Preventing and controlling sexually transmitted infections (STIs) in the United States, which have risen alarmingly over the past 2 decades, requires taking a holistic approach that addresses social and structural factors that drive STIs and implementing a range of strategic improvements, says a new report from the National Academies of Sciences, Engineering, and Medicine (NASEM).
In addition to tackling root causes of poor health and STI risk, the report recommends such steps as expanding options for people to access STI prevention and treatment at no cost, boosting support for the STI workforce, modernizing national STI surveillance and monitoring systems, and investing in the development of new vaccines and diagnostics.
Furthermore, taking steps to unify services for STIs (including HIV) and for COVID-19 “could cultivate a pluripotent public health workforce” better positioned to fight not only STIs and COVID-19 but also future infectious disease outbreaks, the report says.
The Centers for Disease Control and Prevention (CDC) estimates that 1 in 5 people in the United States has an STI in a given year, translating to approximately 68 million cases. According to the NASEM report, US case rates for the 3 most common reportable STIs (chlamydia, gonorrhea, and syphilis) have been increasing over the past 20 years. Since 2000, the overall case rate has doubled for chlamydia and risen nearly 1.4-fold for gonorrhea and 5-fold for primary and secondary syphilis.
Despite these concerning trends, the CDC’s funding for addressing STIs has remained flat. In addition, the report says, efforts to control STIs have been undercut by the COVID-19 pandemic, which led many people to delay routine STI screenings. It also caused health authorities to turn to already-underfunded STI programs and channel STI clinic staff and resources to the COVID-19 response, resulting in “less attention to STIs and fewer critical services being delivered.”
The report, from NASEM’s Committee on Prevention and Control of Sexually Transmitted Infections in the United States, champions an approach that emphasizes addressing interpersonal, community, institutional, and other societal factors that influence STI risk, prevention, health care access and delivery, and treatment.

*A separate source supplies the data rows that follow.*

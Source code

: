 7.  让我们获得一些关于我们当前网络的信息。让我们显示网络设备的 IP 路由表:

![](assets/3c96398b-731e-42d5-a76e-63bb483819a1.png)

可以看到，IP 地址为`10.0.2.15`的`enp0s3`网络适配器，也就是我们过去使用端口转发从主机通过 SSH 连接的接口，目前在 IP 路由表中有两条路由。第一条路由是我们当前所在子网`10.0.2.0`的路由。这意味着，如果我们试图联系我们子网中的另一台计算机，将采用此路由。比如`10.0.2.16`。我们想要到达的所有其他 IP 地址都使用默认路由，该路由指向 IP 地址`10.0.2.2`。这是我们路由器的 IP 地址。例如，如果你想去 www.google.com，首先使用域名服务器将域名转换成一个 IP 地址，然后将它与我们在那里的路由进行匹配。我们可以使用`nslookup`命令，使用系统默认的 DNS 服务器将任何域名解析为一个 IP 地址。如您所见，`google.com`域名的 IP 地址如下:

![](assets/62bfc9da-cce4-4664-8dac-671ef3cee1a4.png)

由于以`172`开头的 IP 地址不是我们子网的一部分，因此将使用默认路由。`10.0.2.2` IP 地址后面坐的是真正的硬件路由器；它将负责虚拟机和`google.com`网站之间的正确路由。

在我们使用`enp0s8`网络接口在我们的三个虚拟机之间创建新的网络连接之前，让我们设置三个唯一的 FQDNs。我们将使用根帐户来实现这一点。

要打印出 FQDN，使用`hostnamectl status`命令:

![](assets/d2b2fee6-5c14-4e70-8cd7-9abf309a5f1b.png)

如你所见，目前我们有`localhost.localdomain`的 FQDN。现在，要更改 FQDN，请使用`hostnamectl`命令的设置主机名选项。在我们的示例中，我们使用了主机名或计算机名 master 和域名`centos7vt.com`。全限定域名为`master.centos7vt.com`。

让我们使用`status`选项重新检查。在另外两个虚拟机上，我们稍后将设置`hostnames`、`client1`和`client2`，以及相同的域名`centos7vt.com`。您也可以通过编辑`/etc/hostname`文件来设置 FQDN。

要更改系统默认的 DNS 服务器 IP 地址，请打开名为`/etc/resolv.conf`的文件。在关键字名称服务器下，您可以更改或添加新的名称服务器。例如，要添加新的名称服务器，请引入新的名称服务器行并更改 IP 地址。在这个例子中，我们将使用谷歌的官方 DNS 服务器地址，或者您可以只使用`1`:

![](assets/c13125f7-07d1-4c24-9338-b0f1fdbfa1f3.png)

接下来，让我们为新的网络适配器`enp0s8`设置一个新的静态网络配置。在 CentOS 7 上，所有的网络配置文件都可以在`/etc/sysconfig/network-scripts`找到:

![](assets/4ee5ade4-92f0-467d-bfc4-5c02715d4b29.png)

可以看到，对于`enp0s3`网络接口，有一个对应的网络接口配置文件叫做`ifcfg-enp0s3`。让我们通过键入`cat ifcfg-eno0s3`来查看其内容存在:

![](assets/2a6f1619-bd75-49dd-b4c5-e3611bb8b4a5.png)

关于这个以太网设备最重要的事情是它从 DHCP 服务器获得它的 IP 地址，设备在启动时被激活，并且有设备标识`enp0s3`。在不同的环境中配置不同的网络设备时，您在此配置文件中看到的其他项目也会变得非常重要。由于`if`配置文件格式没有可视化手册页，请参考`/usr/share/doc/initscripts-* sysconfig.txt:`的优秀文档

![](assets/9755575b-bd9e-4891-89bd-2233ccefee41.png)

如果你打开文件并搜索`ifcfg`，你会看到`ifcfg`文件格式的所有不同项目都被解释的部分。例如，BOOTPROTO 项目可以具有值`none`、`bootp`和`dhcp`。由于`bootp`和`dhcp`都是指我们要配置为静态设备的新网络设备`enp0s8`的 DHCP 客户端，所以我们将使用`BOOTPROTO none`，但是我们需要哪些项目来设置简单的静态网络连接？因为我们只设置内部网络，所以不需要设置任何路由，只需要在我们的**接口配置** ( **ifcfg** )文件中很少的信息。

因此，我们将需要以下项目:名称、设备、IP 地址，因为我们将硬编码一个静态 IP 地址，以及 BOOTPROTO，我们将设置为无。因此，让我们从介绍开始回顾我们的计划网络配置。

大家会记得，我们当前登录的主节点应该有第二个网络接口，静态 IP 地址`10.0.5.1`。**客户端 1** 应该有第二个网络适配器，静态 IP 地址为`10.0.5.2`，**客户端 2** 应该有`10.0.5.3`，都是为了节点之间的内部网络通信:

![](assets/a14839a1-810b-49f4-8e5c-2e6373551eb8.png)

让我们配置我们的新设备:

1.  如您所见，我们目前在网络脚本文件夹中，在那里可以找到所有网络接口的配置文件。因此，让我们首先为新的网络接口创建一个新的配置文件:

Approaches to improve STI management “cannot be optimally effective without also addressing root causes of poor health and STI risk, namely, the structural and social determinants of health, such as poverty, unequal access to quality health care, stigma, racism, and discrimination,” the committee wrote. The group calls for the Department of Health and Human Services to lead a response that involves all federal government departments and agencies to develop a coordinated approach to promote sexual health and eliminate structural inequities that undermine STI prevention, testing, and treatment among marginalized groups who are disproportionately affected by STIs, including youth; LGBTQ+ populations; Black, Latino, and Indigenous communities; sex workers; incarcerated populations; and people living with mental health and substance use disorders.
With respect to access to STI services, the report urges the Department of Health and Human Services and state governments to make STI care more accessible through such options as comprehensive sexual health clinics, urgent care settings, pharmacies, and telehealth visits. It also calls for increasing options for free STI services and prioritizing people who face barriers to accessing such care, such as people who are ineligible for health coverage, those who cannot afford high out-of-pocket costs, and those who will not seek STI services without guarantees of confidentially, such as teens and young adults with coverage through their parents or guardians.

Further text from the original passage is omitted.